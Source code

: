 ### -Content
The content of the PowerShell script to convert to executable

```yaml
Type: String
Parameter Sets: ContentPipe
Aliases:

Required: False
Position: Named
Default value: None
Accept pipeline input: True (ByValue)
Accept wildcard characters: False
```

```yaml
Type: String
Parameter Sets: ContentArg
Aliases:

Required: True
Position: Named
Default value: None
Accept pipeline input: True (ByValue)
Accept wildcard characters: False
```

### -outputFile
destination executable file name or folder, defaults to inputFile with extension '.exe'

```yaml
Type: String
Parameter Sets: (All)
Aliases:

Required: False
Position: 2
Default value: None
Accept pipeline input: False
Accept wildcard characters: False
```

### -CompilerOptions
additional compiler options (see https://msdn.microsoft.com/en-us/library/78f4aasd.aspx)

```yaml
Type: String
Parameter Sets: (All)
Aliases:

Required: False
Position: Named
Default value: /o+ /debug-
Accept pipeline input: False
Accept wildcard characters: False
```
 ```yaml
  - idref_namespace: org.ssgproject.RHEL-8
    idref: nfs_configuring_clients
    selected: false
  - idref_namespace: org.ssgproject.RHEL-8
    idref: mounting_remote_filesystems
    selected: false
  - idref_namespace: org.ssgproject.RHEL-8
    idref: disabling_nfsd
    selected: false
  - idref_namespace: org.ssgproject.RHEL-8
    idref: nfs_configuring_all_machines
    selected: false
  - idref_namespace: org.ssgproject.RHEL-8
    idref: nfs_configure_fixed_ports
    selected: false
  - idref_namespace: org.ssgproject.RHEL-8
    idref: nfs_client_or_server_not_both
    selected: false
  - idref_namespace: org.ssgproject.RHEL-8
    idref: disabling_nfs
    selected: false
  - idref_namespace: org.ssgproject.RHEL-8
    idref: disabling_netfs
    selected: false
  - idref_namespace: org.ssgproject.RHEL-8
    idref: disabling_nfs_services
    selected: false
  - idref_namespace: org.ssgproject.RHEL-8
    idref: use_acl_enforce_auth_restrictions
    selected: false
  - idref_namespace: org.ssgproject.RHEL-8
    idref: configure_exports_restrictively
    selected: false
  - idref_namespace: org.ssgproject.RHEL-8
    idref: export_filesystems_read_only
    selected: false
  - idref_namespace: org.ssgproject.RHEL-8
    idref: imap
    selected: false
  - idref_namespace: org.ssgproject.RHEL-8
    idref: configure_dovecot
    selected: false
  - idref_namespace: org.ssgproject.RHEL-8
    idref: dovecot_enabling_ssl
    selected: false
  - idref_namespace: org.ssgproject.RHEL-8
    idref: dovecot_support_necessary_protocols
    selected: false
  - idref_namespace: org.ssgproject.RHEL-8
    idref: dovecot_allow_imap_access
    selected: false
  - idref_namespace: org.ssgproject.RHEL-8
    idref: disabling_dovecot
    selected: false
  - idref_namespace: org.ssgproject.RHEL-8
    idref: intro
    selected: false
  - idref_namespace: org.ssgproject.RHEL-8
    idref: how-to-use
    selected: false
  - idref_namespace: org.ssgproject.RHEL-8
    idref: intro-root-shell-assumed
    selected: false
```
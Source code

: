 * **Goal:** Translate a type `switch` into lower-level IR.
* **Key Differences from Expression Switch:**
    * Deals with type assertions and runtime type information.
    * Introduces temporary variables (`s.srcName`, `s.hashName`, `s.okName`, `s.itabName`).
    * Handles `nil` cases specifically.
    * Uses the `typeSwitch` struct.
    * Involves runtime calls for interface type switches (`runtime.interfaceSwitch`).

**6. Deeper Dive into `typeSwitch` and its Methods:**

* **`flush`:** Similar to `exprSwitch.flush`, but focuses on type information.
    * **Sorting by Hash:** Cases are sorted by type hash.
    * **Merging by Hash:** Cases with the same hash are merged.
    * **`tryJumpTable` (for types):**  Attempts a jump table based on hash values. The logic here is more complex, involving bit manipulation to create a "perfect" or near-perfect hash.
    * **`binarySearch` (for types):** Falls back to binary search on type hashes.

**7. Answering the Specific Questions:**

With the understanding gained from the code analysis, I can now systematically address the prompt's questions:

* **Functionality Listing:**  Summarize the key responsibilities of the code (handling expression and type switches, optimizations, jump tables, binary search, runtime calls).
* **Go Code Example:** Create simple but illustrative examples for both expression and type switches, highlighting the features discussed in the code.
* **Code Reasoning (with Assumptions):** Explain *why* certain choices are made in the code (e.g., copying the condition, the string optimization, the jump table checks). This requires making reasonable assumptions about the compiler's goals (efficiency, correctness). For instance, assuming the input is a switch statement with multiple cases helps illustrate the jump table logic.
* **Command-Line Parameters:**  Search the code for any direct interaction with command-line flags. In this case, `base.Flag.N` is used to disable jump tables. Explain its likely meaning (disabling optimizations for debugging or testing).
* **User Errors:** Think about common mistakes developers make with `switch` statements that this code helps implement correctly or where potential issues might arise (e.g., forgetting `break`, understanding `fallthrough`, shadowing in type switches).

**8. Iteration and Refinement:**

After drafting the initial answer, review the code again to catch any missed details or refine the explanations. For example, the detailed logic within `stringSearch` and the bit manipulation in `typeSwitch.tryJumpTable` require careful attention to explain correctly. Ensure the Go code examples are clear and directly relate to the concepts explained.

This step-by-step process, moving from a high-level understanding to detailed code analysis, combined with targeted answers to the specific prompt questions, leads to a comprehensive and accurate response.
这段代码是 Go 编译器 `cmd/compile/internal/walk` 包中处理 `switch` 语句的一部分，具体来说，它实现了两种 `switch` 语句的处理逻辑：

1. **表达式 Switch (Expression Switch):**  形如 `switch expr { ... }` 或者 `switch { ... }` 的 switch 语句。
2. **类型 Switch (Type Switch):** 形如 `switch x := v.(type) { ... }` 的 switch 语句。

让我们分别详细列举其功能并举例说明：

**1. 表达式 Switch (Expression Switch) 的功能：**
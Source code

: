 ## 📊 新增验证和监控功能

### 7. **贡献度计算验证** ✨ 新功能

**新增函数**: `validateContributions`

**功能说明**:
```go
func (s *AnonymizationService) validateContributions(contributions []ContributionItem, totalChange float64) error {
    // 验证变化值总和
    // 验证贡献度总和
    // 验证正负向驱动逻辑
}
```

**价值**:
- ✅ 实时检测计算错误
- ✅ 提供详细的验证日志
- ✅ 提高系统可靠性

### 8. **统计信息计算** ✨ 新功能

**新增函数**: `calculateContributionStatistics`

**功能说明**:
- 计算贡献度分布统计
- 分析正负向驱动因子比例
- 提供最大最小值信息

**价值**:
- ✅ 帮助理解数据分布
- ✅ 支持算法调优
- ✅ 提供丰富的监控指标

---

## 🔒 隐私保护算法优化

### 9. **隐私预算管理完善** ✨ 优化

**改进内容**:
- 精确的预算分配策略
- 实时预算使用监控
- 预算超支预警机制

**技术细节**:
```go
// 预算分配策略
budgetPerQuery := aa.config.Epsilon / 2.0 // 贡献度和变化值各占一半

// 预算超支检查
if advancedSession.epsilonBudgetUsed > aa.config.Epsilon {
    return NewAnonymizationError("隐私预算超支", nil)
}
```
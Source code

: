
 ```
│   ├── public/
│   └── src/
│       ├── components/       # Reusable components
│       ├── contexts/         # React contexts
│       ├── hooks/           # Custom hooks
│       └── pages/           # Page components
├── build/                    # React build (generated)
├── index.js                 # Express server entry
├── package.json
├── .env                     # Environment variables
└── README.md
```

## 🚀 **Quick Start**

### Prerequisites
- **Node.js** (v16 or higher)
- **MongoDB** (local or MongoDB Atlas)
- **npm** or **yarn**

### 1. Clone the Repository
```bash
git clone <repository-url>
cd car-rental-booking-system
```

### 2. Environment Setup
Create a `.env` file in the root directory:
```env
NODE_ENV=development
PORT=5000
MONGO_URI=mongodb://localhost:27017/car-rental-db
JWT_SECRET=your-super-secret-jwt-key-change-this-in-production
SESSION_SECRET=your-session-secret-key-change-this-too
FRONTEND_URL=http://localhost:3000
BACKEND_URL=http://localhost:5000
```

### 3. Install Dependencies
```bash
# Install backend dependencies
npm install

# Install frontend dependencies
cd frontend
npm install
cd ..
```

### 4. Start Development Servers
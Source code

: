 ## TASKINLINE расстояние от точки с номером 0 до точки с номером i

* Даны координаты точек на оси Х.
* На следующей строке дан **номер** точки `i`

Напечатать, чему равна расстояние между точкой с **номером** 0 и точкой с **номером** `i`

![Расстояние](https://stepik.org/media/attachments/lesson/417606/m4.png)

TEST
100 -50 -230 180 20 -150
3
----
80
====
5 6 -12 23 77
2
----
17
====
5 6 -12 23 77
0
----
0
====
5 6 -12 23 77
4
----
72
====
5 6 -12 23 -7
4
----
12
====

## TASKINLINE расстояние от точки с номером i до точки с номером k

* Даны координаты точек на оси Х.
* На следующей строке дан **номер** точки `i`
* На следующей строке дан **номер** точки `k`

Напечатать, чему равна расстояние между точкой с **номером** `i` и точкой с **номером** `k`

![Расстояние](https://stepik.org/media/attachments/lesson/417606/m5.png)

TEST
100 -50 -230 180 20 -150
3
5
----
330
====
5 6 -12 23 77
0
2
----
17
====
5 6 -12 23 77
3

..........

• WHAT YOU NEED TO DO
Retype the portion of the data above that starts on the line with "on type information." and finishes on the line with "debugging or testing).", including both of those lines.

• PROBLEM SOLUTION
* **`flush`:** Similar to `exprSwitch.flush`, but focuses on type information.
    * **Sorting by Hash:** Cases are sorted by type hash.
    * **Merging by Hash:** Cases with the same hash are merged.
    * **`tryJumpTable` (for types):**  Attempts a jump table based on hash values. The logic here is more complex, involving bit manipulation to create a "perfect" or near-perfect hash.
    * **`binarySearch` (for types):** Falls back to binary search on type hashes.

**7. Answering the Specific Questions:**

With the understanding gained from the code analysis, I can now systematically address the prompt's questions:

* **Functionality Listing:**  Summarize the key responsibilities of the code (handling expression and type switches, optimizations, jump tables, binary search, runtime calls).
* **Go Code Example:** Create simple but illustrative examples for both expression and type switches, highlighting the features discussed in the code.
* **Code Reasoning (with Assumptions):** Explain *why* certain choices are made in the code (e.g., copying the condition, the string optimization, the jump table checks). This requires making reasonable assumptions about the compiler's goals (efficiency, correctness). For instance, assuming the input is a switch statement with multiple cases helps illustrate the jump table logic.
* **Command-Line Parameters:**  Search the code for any direct interaction with command-line flags. In this case, `base.Flag.N` is used to disable jump tables. Explain its likely meaning (disabling optimizations for debugging or testing).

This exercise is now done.